*EXERCISE INPUTS*

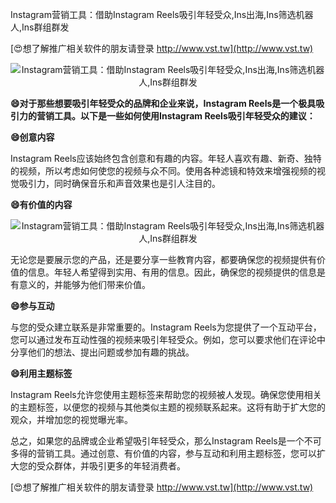 Instagram营销工具：借助Instagram Reels吸引年轻受众,Ins出海,Ins筛选机器人,Ins群组群发

[😍想了解推广相关软件的朋友请登录 http://www.vst.tw](http://www.vst.tw)

 <center><img src="https://vst.tw/MP4/tuiguang/png/0.png" alt="Instagram营销工具：借助Instagram Reels吸引年轻受众,Ins出海,Ins筛选机器人,Ins群组群发"></center>

**😄对于那些想要吸引年轻受众的品牌和企业来说，Instagram Reels是一个极具吸引力的营销工具。以下是一些如何使用Instagram Reels吸引年轻受众的建议：**

**😄创意内容**

Instagram Reels应该始终包含创意和有趣的内容。年轻人喜欢有趣、新奇、独特的视频，所以考虑如何使您的视频与众不同。使用各种滤镜和特效来增强视频的视觉吸引力，同时确保音乐和声音效果也是引人注目的。

**😄有价值的内容**

 <center><img src="https://vst.tw/MP4/tuiguang/png/6.png" alt="Instagram营销工具：借助Instagram Reels吸引年轻受众,Ins出海,Ins筛选机器人,Ins群组群发"></center>

无论您是要展示您的产品，还是要分享一些教育内容，都要确保您的视频提供有价值的信息。年轻人希望得到实用、有用的信息。因此，确保您的视频提供的信息是有意义的，并能够为他们带来价值。

**😄参与互动**

与您的受众建立联系是非常重要的。Instagram Reels为您提供了一个互动平台，您可以通过发布互动性强的视频来吸引年轻受众。例如，您可以要求他们在评论中分享他们的想法、提出问题或参加有趣的挑战。

**😄利用主题标签**

Instagram Reels允许您使用主题标签来帮助您的视频被人发现。确保您使用相关的主题标签，以便您的视频与其他类似主题的视频联系起来。这将有助于扩大您的观众，并增加您的视觉曝光率。

总之，如果您的品牌或企业希望吸引年轻受众，那么Instagram Reels是一个不可多得的营销工具。通过创意、有价值的内容，参与互动和利用主题标签，您可以扩大您的受众群体，并吸引更多的年轻消费者。

[😍想了解推广相关软件的朋友请登录 http://www.vst.tw](http://www.vst.tw)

*EXERCISE GOAL*
Every line of the data above is to be set down word for word, with the pictures left out.

*THE ANSWER*
 Instagram营销工具：借助Instagram Reels吸引年轻受众,Ins出海,Ins筛选机器人,Ins群组群发

[😍想了解推广相关软件的朋友请登录 http://www.vst.tw](http://www.vst.tw)

 <center><img src="https://vst.tw/MP4/tuiguang/png/0.png" alt="Instagram营销工具：借助Instagram Reels吸引年轻受众,Ins出海,Ins筛选机器人,Ins群组群发"></center>

**😄对于那些想要吸引年轻受众的品牌和企业来说，Instagram Reels是一个极具吸引力的营销工具。以下是一些如何使用Instagram Reels吸引年轻受众的建议：**

**😄创意内容**

Instagram Reels应该始终包含创意和有趣的内容。年轻人喜欢有趣、新奇、独特的视频，所以考虑如何使您的视频与众不同。使用各种滤镜和特效来增强视频的视觉吸引力，同时确保音乐和声音效果也是引人注目的。

**😄有价值的内容**

 <center><img src="https://vst.tw/MP4/tuiguang/png/6.png" alt="Instagram营销工具：借助Instagram Reels吸引年轻受众,Ins出海,Ins筛选机器人,Ins群组群发"></center>

无论您是要展示您的产品，还是要分享一些教育内容，都要确保您的视频提供有价值的信息。年轻人希望得到实用、有用的信息。因此，确保您的视频提供的信息是有意义的，并能够为他们带来价值。

**😄参与互动**

与您的受众建立联系是非常重要的。Instagram Reels为您提供了一个互动平台，您可以通过发布互动性强的视频来吸引年轻受众。例如，您可以要求他们在评论中分享他们的想法、提出问题或参加有趣的挑战。

**😄利用主题标签**

Instagram Reels允许您使用主题标签来帮助您的视频被人发现。确保您使用相关的主题标签，以便您的视频与其他类似主题的视频联系起来。这将有助于扩大您的观众，并增加您的视觉曝光率。

总之，如果您的品牌或企业希望吸引年轻受众，那么Instagram Reels是一个不可多得的营销工具。通过创意、有价值的内容，参与互动和利用主题标签，您可以扩大您的受众群体，并吸引更多的年轻消费者。

[😍想了解推广相关软件的朋友请登录 http://www.vst.tw](http://www.vst.tw)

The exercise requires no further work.